→ PROBLEM REQUIREMENTS
Return every line of the data exactly as it stands.

*** DATA

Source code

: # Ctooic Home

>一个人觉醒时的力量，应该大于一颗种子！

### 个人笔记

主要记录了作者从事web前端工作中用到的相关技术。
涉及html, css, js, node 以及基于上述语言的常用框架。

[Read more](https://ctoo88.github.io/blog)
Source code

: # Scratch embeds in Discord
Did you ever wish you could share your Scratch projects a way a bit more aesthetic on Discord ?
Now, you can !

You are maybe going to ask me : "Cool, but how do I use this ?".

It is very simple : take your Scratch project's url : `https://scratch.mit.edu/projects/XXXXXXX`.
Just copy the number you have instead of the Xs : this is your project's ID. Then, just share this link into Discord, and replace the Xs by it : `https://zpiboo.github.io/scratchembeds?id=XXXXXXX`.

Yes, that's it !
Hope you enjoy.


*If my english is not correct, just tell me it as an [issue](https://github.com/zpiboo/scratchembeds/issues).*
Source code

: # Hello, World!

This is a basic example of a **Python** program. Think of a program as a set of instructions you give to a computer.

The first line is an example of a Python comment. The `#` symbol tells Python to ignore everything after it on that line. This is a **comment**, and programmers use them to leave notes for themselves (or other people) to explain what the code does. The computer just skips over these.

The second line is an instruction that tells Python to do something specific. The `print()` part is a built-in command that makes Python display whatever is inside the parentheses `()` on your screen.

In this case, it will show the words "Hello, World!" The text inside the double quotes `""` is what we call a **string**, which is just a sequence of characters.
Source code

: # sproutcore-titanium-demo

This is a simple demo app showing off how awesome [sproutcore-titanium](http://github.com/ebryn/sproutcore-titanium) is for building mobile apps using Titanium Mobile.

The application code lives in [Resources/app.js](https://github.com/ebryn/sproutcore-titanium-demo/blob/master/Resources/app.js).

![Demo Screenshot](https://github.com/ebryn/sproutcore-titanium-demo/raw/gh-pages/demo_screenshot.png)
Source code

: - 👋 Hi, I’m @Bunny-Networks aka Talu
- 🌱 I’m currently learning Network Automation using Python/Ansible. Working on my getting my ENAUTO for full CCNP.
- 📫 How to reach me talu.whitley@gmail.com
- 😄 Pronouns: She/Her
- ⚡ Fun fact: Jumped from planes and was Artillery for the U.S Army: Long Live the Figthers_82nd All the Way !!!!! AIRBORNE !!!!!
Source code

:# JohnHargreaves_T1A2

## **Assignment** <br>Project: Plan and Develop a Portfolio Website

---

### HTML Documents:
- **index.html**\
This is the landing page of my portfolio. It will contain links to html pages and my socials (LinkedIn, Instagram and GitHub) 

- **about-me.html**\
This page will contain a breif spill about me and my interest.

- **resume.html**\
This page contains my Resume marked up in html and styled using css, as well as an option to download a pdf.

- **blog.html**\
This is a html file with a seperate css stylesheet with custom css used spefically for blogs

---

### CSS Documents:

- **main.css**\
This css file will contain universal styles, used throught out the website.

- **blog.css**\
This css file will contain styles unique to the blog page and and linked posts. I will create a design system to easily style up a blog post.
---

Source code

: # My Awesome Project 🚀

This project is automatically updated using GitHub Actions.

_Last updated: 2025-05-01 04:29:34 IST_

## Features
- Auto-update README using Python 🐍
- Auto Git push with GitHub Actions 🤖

******

→ RESULT OF THIS EXERCISE
Source code

: # Ctooic Home

>一个人觉醒时的力量，应该大于一颗种子！

### 个人笔记

主要记录了作者从事web前端工作中用到的相关技术。
涉及html, css, js, node 以及基于上述语言的常用框架。

[Read more](https://ctoo88.github.io/blog)
Source code

: # Scratch embeds in Discord
Did you ever wish you could share your Scratch projects a way a bit more aesthetic on Discord ?
Now, you can !

You are maybe going to ask me : "Cool, but how do I use this ?".

It is very simple : take your Scratch project's url : `https://scratch.mit.edu/projects/XXXXXXX`.
Just copy the number you have instead of the Xs : this is your project's ID. Then, just share this link into Discord, and replace the Xs by it : `https://zpiboo.github.io/scratchembeds?id=XXXXXXX`.

Yes, that's it !
Hope you enjoy.


*If my english is not correct, just tell me it as an [issue](https://github.com/zpiboo/scratchembeds/issues).*
Source code

: # Hello, World!

This is a basic example of a **Python** program. Think of a program as a set of instructions you give to a computer.

The first line is an example of a Python comment. The `#` symbol tells Python to ignore everything after it on that line. This is a **comment**, and programmers use them to leave notes for themselves (or other people) to explain what the code does. The computer just skips over these.

The second line is an instruction that tells Python to do something specific. The `print()` part is a built-in command that makes Python display whatever is inside the parentheses `()` on your screen.

In this case, it will show the words "Hello, World!" The text inside the double quotes `""` is what we call a **string**, which is just a sequence of characters.
Source code

: # sproutcore-titanium-demo

This is a simple demo app showing off how awesome [sproutcore-titanium](http://github.com/ebryn/sproutcore-titanium) is for building mobile apps using Titanium Mobile.

The application code lives in [Resources/app.js](https://github.com/ebryn/sproutcore-titanium-demo/blob/master/Resources/app.js).

![Demo Screenshot](https://github.com/ebryn/sproutcore-titanium-demo/raw/gh-pages/demo_screenshot.png)
Source code

: - 👋 Hi, I’m @Bunny-Networks aka Talu
- 🌱 I’m currently learning Network Automation using Python/Ansible. Working on my getting my ENAUTO for full CCNP.
- 📫 How to reach me talu.whitley@gmail.com
- 😄 Pronouns: She/Her
- ⚡ Fun fact: Jumped from planes and was Artillery for the U.S Army: Long Live the Figthers_82nd All the Way !!!!! AIRBORNE !!!!!
Source code

:# JohnHargreaves_T1A2

## **Assignment** <br>Project: Plan and Develop a Portfolio Website

---

### HTML Documents:
- **index.html**\
This is the landing page of my portfolio. It will contain links to html pages and my socials (LinkedIn, Instagram and GitHub) 

- **about-me.html**\
This page will contain a breif spill about me and my interest.

- **resume.html**\
This page contains my Resume marked up in html and styled using css, as well as an option to download a pdf.

- **blog.html**\
This is a html file with a seperate css stylesheet with custom css used spefically for blogs

---

### CSS Documents:

- **main.css**\
This css file will contain universal styles, used throught out the website.

- **blog.css**\
This css file will contain styles unique to the blog page and and linked posts. I will create a design system to easily style up a blog post.
---

Source code

: # My Awesome Project 🚀

This project is automatically updated using GitHub Actions.

_Last updated: 2025-05-01 04:29:34 IST_

## Features
- Auto-update README using Python 🐍
- Auto Git push with GitHub Actions 🤖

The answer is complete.